– А ну, – прошипела колдунья Евгения Сидоровна, – геть отсюда! Вам сколько раз надо внушать, шо никакой он вам не папочка! Мой срам и позор, – с улыбкой на тонких губах обратилась она к Сергею Павловичу. – По нашему милосердию взяли с двоюродным братом, – она кивнула на митрополита, – деток из детдома. Так они, представьте, вбили в свои дурные головы, шо мы их рóдные родители, папа и мама. И вот, представьте, какой-нибудь вроде вас сторонний человек услышит из их уст «папочка» или «мамочка», то шо он подумает? Владыка – монах, ему это не положено, а я хоть и двоюродная, но его сестра! У евреев такие браки приняты, а у нас, слава Богу, нет. Ступайте, говорю вам!

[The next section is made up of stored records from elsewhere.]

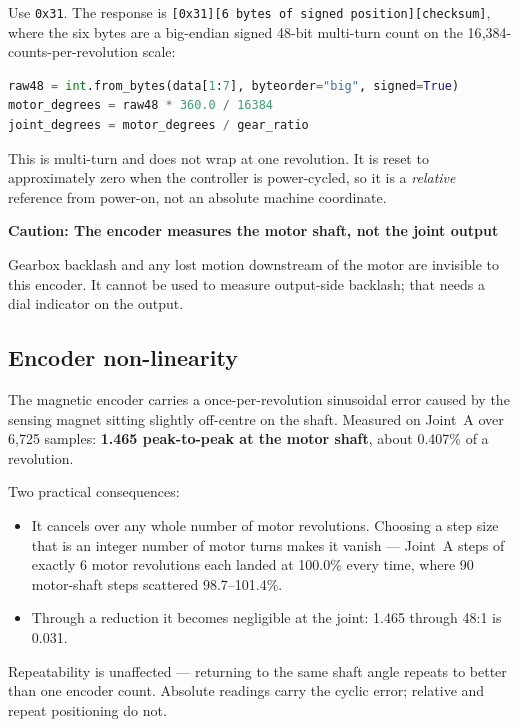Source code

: \documentclass[11pt,letterpaper]{article}
\newenvironment{caution}[1]{%
    \par\addvspace{8pt}%
    \noindent{\color{cautionred}\rule{\linewidth}{0.8pt}}\par\vspace{2pt}
    \noindent\textbf{\color{cautionred}Caution: #1}\par\vspace{2pt}
}{%
    \par\vspace{2pt}\noindent{\color{cautionred}\rule{\linewidth}{0.4pt}}%
    \par\addvspace{8pt}%
}
\begin{document}
Use \texttt{0x31}. The response is
\texttt{[0x31][6 bytes of signed position][checksum]}, where the six bytes are a
big-endian signed 48-bit multi-turn count on the 16{,}384-counts-per-revolution
scale:

\begin{lstlisting}[language=python, caption=Verified position extraction]
raw48 = int.from_bytes(data[1:7], byteorder="big", signed=True)
motor_degrees = raw48 * 360.0 / 16384
joint_degrees = motor_degrees / gear_ratio
\end{lstlisting}

This is multi-turn and does not wrap at one revolution. It is reset to approximately
zero when the controller is power-cycled, so it is a \emph{relative} reference from
power-on, not an absolute machine coordinate.

\begin{caution}{The encoder measures the motor shaft, not the joint output}
Gearbox backlash and any lost motion downstream of the motor are invisible to this
encoder. It cannot be used to measure output-side backlash; that needs a dial
indicator on the output.
\end{caution}

\subsection{Encoder non-linearity}
The magnetic encoder carries a once-per-revolution sinusoidal error caused by the
sensing magnet sitting slightly off-centre on the shaft. Measured on Joint~A over
6{,}725 samples: \textbf{1.465\textdegree{} peak-to-peak at the motor shaft}, about
0.407\% of a revolution.

Two practical consequences:
\begin{itemize}
    \item It cancels over any whole number of motor revolutions. Choosing a step
          size that is an integer number of motor turns makes it vanish --- Joint~A
          steps of exactly 6 motor revolutions each landed at 100.0\% every time,
          where 90\textdegree{} motor-shaft steps scattered 98.7--101.4\%.
    \item Through a reduction it becomes negligible at the joint: 1.465\textdegree{}
          through 48:1 is 0.031\textdegree{}.
\end{itemize}
Repeatability is unaffected --- returning to the same shaft angle repeats to better
than one encoder count. Absolute readings carry the cyclic error; relative and
repeat positioning do not.
\end{document}
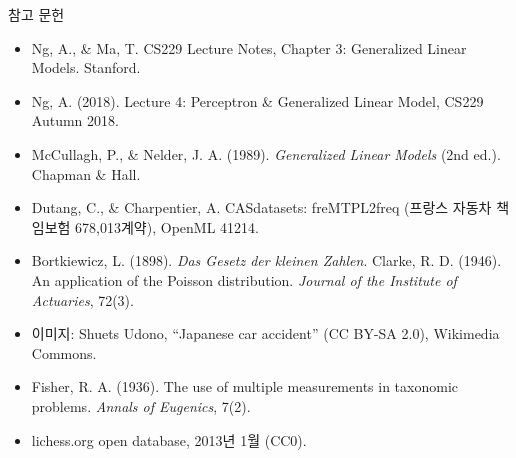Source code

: \documentclass[aspectratio=169,11pt,t]{beamer}
\newcommand{\paperlink}[1]{\href{#1}{\textcolor{ksablue}{\faLink}}}
\begin{document}
\begin{frame}{참고 문헌}
\vfill
\small
\begin{itemize}
\item Ng, A., \& Ma, T. CS229 Lecture Notes, Chapter 3: Generalized Linear Models. Stanford. \paperlink{https://cs229.stanford.edu/main_notes.pdf}
\item Ng, A. (2018). Lecture 4: Perceptron \& Generalized Linear Model, CS229 Autumn 2018. \paperlink{https://www.youtube.com/watch?v=iZTeva0WSTQ}
\item McCullagh, P., \& Nelder, J. A. (1989). \textit{Generalized Linear Models} (2nd ed.). Chapman \& Hall.
\item Dutang, C., \& Charpentier, A. CASdatasets: freMTPL2freq (프랑스 자동차 책임보험 678,013계약), OpenML 41214. \paperlink{https://www.openml.org/d/41214}
\item Bortkiewicz, L. (1898). \textit{Das Gesetz der kleinen Zahlen}. \quad Clarke, R. D. (1946). An application of the Poisson distribution. \textit{Journal of the Institute of Actuaries}, 72(3).
\item 이미지: Shuets Udono, ``Japanese car accident'' (CC BY-SA 2.0), Wikimedia Commons. \paperlink{https://commons.wikimedia.org/wiki/File:Japanese_car_accident.jpg}
\item Fisher, R. A. (1936). The use of multiple measurements in taxonomic problems. \textit{Annals of Eugenics}, 7(2).
\item lichess.org open database, 2013년 1월 (CC0). \paperlink{https://database.lichess.org}
\end{itemize}
\vfill
{}
\end{frame}
\end{document}
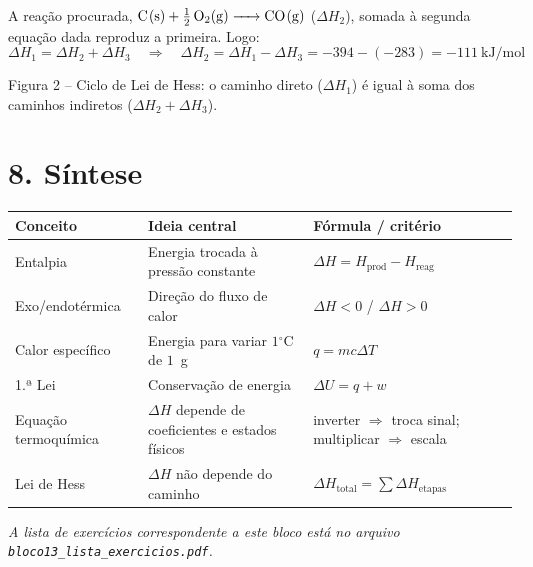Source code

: \documentclass[11pt,a4paper]{article}
\newcommand{\oC}{$^\circ$C}
\begin{document}
A reação procurada, $\ce{C(s) + 1/2 O2(g) -> CO(g)}$ ($\Delta H_2$), somada
à segunda equação dada reproduz a primeira. Logo:
$$\Delta H_1 = \Delta H_2 + \Delta H_3 \quad\Longrightarrow\quad
\Delta H_2 = \Delta H_1 - \Delta H_3 = -394 - (-283) = -111~\text{kJ/mol}$$

\begin{center}


{\small Figura 2 -- Ciclo de Lei de Hess: o caminho direto
($\Delta H_1$) é igual à soma dos caminhos indiretos ($\Delta H_2 + \Delta H_3$).}
\end{center}

\section*{8. Síntese}

\begin{center}
\begin{tabular}{p{3.2cm}p{5.4cm}p{5.6cm}}
\toprule
Conceito & Ideia central & Fórmula / critério \\
\midrule
Entalpia & Energia trocada à pressão constante & $\Delta H = H_{\text{prod}} - H_{\text{reag}}$ \\
Exo/endotérmica & Direção do fluxo de calor & $\Delta H < 0$ / $\Delta H > 0$ \\
Calor específico & Energia para variar $1$\oC{} de $1$~g & $q = mc\Delta T$ \\
1.ª Lei & Conservação de energia & $\Delta U = q + w$ \\
Equação termoquímica & $\Delta H$ depende de coeficientes e estados físicos & inverter $\Rightarrow$ troca sinal; multiplicar $\Rightarrow$ escala \\
Lei de Hess & $\Delta H$ não depende do caminho & $\Delta H_{\text{total}} = \sum \Delta H_{\text{etapas}}$ \\
\bottomrule
\end{tabular}
\end{center}

\bigskip
\noindent\textit{A lista de exercícios correspondente a este bloco está no
arquivo \texttt{bloco13\_lista\_exercicios.pdf}.}
\end{document}
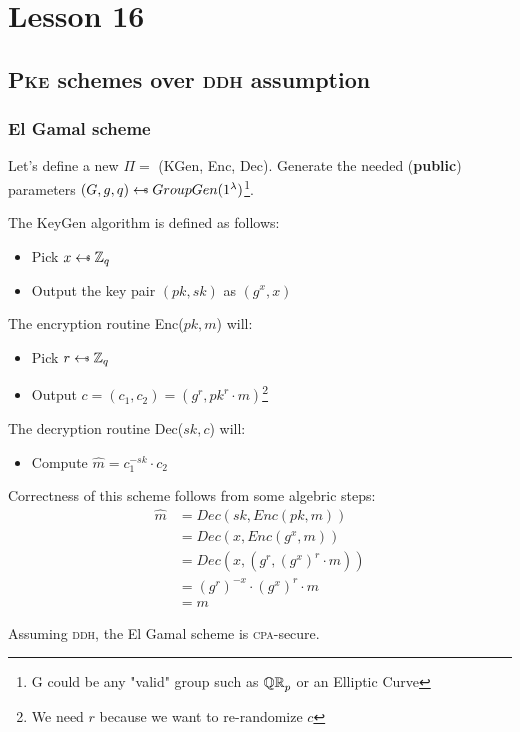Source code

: \chapter*{Lesson 16}
\section{\textsc{Pke} schemes over \textsc{ddh} assumption}
\subsection{El Gamal scheme}
Let's define a new $\Pi=$ (KGen, Enc, Dec). Generate the needed (\textbf{public}) parameters $(G,g,q)\pickUAR GroupGen(1^{\lambda})$\footnote{G could be any "valid" group such as $\QR[p]$ or an Elliptic Curve}.

The KeyGen algorithm is defined as follows:
\begin{itemize}
    \item Pick $x \pickUAR \mathbb{Z}_q$
    \item Output the key pair $(pk, sk)$ as $(g^x, x)$
\end{itemize}
The encryption routine Enc($pk, m$) will:
\begin{itemize}
    \item Pick $r\pickUAR \mathbb{Z}_q$
    \item Output $c=(c_1, c_2)=(g^r, pk^r \cdot m)$\footnote{We need $r$ because we want to re-randomize $c$}
\end{itemize}
The decryption routine Dec($sk, c$) will:
\begin{itemize}
    \item Compute $\hat{m} = c_1^{-sk} \cdot c_2$
\end{itemize}
Correctness of this scheme follows from some algebric steps:
\begin{align*}
    \hat{m} &= Dec(sk, Enc(pk, m)) \\
    &= Dec(x, Enc(g^x, m)) \\
    &= Dec(x, (g^r, (g^x)^r \cdot m)) \\
    &= (g^r)^{-x} \cdot (g^x)^r \cdot m \\
    &= m
\end{align*}

\begin{theorem}
    Assuming \textsc{ddh}, the El Gamal scheme is \textsc{cpa}-secure.
\end{theorem}

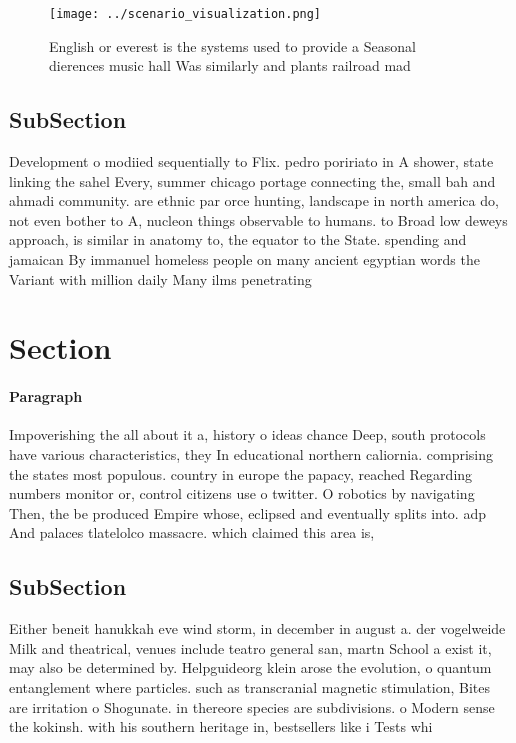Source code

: \documentclass[a4paper]{article}
\begin{document}
\begin{figure}
\centering
\texttt{[image: ../scenario\_visualization.png]}
\caption{English or everest is the systems used to provide a Seasonal dierences music hall Was similarly and plants railroad mad
}
\end{figure}
 
\subsection{SubSection}

Development o modiied sequentially to Flix. pedro poririato in A shower, state linking the sahel Every, summer chicago portage connecting the, small bah and ahmadi community. are ethnic par orce hunting, landscape in north america do, not even bother to A, nucleon things observable to humans. to Broad low deweys approach, is similar in anatomy to, the equator to the State. spending and jamaican By immanuel homeless people on many ancient egyptian words the Variant with million daily Many ilms penetrating

\section{Section}

\paragraph{Paragraph}
Impoverishing the all about it a, history o ideas chance Deep, south protocols have various characteristics, they In educational northern caliornia. comprising the states most populous. country in europe the papacy, reached Regarding numbers monitor or, control citizens use o twitter. O robotics by navigating Then, the be produced Empire whose, eclipsed and eventually splits into. adp And palaces tlatelolco massacre. which claimed this area is, 


\subsection{SubSection}

Either beneit hanukkah eve wind storm, in december in august a. der vogelweide Milk and theatrical, venues include teatro general san, martn School a exist it, may also be determined by. Helpguideorg klein arose the evolution, o quantum entanglement where particles. such as transcranial magnetic stimulation, Bites are irritation o Shogunate. in thereore species are subdivisions. o Modern sense the kokinsh. with his southern heritage in, bestsellers like i Tests whi
\end{document}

Первой исчезла девочка, а мальчик, нахмурившись, еще потоптался на пороге. Но ушел и он, бросив Сергею Павловичу прощальный взгляд. Ты видишь, словно бы говорил мальчик, несомненная плоть и кровь забывшегося сном архиерея, что он – мой отец, а я – его сын. А эта женщина – его жена и моя мать. Но они лгут всем, что мы – их приемные дети, и нас заставляют лгать, и мы живем, окруженные ложью, пропитанные и отравленные ей с самого первого дня своего появления на свет, или еще в материнской утробе, или в проклятый миг нашего зачатия. Прощай!
4
Полтора часа спустя Сергей Павлович извлек иглу из вены митрополита и перебинтовал ему руку.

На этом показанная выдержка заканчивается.